In December 1878, following the death of several British citizens at the hands of the Zulus, authorities in the South African province of Natal issued an ultimatum to the Zulu king Cetshwayo demanding that the perpetrators be turned over for trial.
This request was refused and the British began preparations to cross the Tugela River and invade Zululand.
Led by Lord Chelmsford, British forces advanced in three columns with one moving along the coast, another from the north and west, and the Centre Column advancing through Rourke’s Drift towards Cetshwayo’s base at Ulundi.
To counter this invasion, Cetshwayo mustered a massive army of 24,000 warriors.
Armed with spears and old muskets, the army was divided in two with one section sent to intercept the British on the coast and the other to defeat the Centre Column.

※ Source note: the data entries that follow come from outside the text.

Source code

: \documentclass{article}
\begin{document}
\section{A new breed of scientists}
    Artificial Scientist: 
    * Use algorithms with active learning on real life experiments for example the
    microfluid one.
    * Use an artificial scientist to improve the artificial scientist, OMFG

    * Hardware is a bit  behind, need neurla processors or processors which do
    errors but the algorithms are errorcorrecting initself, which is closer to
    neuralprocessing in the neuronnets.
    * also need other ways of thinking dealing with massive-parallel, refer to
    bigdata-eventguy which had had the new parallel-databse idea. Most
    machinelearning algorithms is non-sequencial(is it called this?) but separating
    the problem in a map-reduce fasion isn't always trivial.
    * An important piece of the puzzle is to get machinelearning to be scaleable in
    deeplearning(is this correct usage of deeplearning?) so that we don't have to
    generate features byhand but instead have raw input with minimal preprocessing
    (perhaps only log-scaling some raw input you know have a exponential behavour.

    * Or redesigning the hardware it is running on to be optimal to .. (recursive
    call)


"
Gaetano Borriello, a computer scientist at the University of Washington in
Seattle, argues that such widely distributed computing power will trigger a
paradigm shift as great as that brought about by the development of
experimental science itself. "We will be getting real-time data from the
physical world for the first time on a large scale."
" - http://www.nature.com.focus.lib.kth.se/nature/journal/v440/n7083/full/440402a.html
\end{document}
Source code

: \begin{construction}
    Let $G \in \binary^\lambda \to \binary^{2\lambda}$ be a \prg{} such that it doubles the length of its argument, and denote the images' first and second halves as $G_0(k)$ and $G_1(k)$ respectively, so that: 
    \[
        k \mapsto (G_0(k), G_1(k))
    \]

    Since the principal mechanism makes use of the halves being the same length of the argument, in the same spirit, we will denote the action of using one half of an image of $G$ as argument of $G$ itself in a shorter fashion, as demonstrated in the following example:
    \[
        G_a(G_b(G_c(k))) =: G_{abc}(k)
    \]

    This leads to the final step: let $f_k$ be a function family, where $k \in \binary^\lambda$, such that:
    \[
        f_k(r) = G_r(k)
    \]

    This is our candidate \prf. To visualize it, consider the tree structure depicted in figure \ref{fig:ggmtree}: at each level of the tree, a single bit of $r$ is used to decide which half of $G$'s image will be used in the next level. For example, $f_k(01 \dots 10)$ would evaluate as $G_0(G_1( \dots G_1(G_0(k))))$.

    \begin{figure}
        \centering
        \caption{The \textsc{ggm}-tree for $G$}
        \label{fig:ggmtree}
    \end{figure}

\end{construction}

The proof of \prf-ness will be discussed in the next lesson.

Moving slowly, Centre Column reached Isandlwana Hill on January 20, 1879. Making camp in the shadow of the rocky promontory, Chelmsford sent out patrols to locate the Zulus.
The following day, a mounted force under Major Charles Darnell encountered a strong Zulu force. Fighting through the night, Darnell was not able to break off contact until early on the 22nd.
Battle of Isandlwana – The British Move:
After hearing from Dartnell, Chelmsford resolved to move against the Zulus in force. At dawn, Chelmsford led 2,500 men and 4 guns out from Isandlwana to track down the Zulu army. Though badly outnumbered, he was confident that British firepower would adequately compensate for his lack of men.
To guard the camp at Isandlwana, Chelmsford left 1,300 men, centered on the 1st Battalion of the 24th Foot, under Brevet Lieutenant Colonel Henry Pulleine.
In addition, he ordered Lieutenant Colonel Anthony Durnford, with his five troops of native cavalry and a rocket battery, to join Pulleine.
On the morning of the 22nd, Chelmsford began vainly searching for the Zulus, unaware that they had slipped around his force and were moving on Isandlwana. Around 10:00 Durnford and his men arrived at the camp.
After receiving reports of Zulus to the east, he departed with his command to investigate.
At approximately 11:00, a patrol led by Lieutenant Charles Raw discovered the main body of the Zulu army in a small valley.
Spotted by the Zulus, Raw’s men began a fighting retreat back to Isandlwana. Warned of the Zulus’ approach by Durnford, Pulleine began forming his men for battle.
Battle of Isandlwana – The British Destroyed:
An administrator, Pulleine had little experience in the field and rather than ordering his men to form a tight defensive perimeter with Isandlwana protecting their rear he ordered them into a standard firing line. Returning to the camp, Durnford’s men took a position on the right of the British line.
As they approached the British, the Zulu attack formed into the traditional horns and chest of the buffalo.
This formation allowed the chest to hold the enemy while the horns worked around the flanks. As the battle opened, Pulleine’s men were able to beat off the Zulu attack with disciplined rifle fire.
On the right, Durnford’s men began run low on ammunition and withdrew to the camp leaving the British flank vulnerable.
This coupled with orders from Pulleine to fall back towards the camp led to a collapse of the British line. Attacking from the flanks the Zulus were able to get between the British and the campsite.
Overrun, British resistance was reduced to a series of desperate last stands as the 1st Battalion and Durnford’s command were effectively wiped out.
Battle of Isandlwana – Aftermath:
The Battle of Isandlwana proved to be the worst defeat ever suffered by British forces against native opposition.
All told, the battle cost the British 858 killed as well as 471 of their African troops for a total of 1,329 dead.
Casualties among the African forces tended to be lower as they filtered away from the battle during its early stages.
Only 55 British soldiers managed to escape the battlefield.
On the Zulu side, casualties were approximately 3,000 killed and 3,000 wounded.
Returning to Isandlwana that night, Chelmsford was stunned to find a bloody battlefield.
In the wake of the defeat and the heroic defense of Rourke’s Drift, Chelmsford set about regrouping British forces in the region.
With the full support of London, which wished to see the defeat avenged, Chelmsford went on to defeat the Zulus at the Battle of Ulundi on July 4 and capture Cetshwayo on August 28.